Where in the records does the word "donées" occur? Copy each line in which it does.

*** Records for this task ***

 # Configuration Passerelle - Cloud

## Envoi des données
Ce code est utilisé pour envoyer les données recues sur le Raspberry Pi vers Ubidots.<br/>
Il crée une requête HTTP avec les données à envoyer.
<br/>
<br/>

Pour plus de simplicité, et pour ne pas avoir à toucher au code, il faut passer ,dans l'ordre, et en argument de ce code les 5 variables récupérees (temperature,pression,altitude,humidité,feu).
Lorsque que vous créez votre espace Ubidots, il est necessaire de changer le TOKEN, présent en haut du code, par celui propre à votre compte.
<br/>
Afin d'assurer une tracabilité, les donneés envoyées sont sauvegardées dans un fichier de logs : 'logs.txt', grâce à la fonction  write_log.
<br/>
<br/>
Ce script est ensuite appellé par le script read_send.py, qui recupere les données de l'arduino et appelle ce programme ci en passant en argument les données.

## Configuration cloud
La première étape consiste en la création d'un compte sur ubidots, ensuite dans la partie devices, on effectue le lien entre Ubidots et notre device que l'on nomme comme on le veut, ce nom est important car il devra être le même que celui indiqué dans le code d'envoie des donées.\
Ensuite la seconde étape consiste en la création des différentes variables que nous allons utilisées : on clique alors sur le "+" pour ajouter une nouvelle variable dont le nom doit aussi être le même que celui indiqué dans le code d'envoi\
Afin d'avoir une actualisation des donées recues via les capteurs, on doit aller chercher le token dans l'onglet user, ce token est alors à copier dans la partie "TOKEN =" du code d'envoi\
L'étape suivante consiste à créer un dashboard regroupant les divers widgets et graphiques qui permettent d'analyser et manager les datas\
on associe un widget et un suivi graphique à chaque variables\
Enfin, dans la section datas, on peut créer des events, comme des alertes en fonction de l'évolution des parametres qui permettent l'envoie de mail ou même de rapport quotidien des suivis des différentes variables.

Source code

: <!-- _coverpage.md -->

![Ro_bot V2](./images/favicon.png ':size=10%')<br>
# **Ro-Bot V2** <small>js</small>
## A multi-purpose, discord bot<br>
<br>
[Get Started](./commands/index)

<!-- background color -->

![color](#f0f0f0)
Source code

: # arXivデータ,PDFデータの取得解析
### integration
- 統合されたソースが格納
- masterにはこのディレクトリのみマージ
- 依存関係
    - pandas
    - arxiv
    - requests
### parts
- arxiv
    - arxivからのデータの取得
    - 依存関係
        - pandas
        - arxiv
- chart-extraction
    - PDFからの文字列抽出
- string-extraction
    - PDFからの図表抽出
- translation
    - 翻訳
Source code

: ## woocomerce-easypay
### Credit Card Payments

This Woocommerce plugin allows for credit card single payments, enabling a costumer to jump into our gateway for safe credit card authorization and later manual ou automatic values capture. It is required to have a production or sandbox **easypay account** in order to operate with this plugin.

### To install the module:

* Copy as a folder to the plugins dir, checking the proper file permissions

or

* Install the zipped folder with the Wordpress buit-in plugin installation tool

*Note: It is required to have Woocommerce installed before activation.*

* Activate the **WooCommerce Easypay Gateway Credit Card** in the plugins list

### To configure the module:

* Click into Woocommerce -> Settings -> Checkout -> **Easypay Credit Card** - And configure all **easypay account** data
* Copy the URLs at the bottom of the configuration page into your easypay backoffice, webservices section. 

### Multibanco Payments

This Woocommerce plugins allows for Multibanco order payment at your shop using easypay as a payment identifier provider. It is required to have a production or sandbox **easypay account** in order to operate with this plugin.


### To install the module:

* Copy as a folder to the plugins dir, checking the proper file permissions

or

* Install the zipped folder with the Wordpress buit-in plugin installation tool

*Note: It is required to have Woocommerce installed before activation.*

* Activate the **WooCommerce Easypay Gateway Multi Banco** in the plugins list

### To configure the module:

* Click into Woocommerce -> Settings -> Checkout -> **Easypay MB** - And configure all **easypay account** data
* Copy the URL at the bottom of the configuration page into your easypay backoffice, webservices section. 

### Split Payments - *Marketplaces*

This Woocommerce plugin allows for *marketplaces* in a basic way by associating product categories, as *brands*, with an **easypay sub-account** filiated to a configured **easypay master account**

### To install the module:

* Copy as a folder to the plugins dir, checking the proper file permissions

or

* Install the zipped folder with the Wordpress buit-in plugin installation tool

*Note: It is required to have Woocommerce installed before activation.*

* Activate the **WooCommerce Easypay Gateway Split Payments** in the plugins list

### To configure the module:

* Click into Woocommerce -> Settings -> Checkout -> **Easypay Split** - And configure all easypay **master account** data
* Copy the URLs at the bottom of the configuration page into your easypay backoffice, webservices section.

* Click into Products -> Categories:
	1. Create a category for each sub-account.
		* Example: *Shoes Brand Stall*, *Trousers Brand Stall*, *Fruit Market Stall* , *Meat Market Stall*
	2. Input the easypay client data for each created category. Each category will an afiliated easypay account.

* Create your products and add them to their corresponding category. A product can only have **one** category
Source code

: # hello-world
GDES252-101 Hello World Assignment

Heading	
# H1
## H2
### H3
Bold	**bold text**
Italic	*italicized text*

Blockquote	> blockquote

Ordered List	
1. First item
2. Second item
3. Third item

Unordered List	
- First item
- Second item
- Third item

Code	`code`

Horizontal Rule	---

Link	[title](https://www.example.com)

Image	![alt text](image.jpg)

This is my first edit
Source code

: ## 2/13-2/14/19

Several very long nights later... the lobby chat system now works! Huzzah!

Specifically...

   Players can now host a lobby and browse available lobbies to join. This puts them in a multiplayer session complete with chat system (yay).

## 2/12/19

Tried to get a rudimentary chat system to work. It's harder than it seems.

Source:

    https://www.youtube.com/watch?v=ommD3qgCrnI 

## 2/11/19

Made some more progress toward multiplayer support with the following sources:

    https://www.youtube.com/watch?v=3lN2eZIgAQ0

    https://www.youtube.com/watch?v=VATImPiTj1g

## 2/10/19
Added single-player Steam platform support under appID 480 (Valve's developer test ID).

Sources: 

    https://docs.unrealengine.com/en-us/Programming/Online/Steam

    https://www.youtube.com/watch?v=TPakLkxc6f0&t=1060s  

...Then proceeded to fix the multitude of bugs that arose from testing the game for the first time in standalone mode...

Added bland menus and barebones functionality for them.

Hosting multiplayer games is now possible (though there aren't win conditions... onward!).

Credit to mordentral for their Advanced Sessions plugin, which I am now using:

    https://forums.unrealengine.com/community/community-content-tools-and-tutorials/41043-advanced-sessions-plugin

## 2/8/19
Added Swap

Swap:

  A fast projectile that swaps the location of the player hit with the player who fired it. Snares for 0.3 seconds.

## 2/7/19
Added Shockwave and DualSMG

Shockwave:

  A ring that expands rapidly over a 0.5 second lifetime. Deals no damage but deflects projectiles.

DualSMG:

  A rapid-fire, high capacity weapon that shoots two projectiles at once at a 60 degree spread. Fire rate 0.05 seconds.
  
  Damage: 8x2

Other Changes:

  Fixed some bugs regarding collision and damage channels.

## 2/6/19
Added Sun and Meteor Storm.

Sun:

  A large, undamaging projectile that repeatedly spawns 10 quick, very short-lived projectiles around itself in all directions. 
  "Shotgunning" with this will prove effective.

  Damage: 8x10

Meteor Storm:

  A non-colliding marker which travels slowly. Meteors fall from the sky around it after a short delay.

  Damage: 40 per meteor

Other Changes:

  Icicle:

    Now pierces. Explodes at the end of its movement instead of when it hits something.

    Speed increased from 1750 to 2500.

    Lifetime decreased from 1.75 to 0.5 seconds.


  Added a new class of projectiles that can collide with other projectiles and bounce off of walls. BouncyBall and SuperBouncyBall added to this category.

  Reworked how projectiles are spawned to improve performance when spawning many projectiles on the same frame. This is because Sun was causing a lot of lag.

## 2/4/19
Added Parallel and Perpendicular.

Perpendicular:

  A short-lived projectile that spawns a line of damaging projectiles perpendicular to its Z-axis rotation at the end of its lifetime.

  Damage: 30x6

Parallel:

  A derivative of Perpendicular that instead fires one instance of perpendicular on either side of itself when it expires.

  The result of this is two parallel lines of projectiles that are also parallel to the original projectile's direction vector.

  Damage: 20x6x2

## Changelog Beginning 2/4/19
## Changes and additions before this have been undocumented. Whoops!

*** End of Records for this task ***

● **Your solution**:
La première étape consiste en la création d'un compte sur ubidots, ensuite dans la partie devices, on effectue le lien entre Ubidots et notre device que l'on nomme comme on le veut, ce nom est important car il devra être le même que celui indiqué dans le code d'envoie des donées.\
Afin d'avoir une actualisation des donées recues via les capteurs, on doit aller chercher le token dans l'onglet user, ce token est alors à copier dans la partie "TOKEN =" du code d'envoi\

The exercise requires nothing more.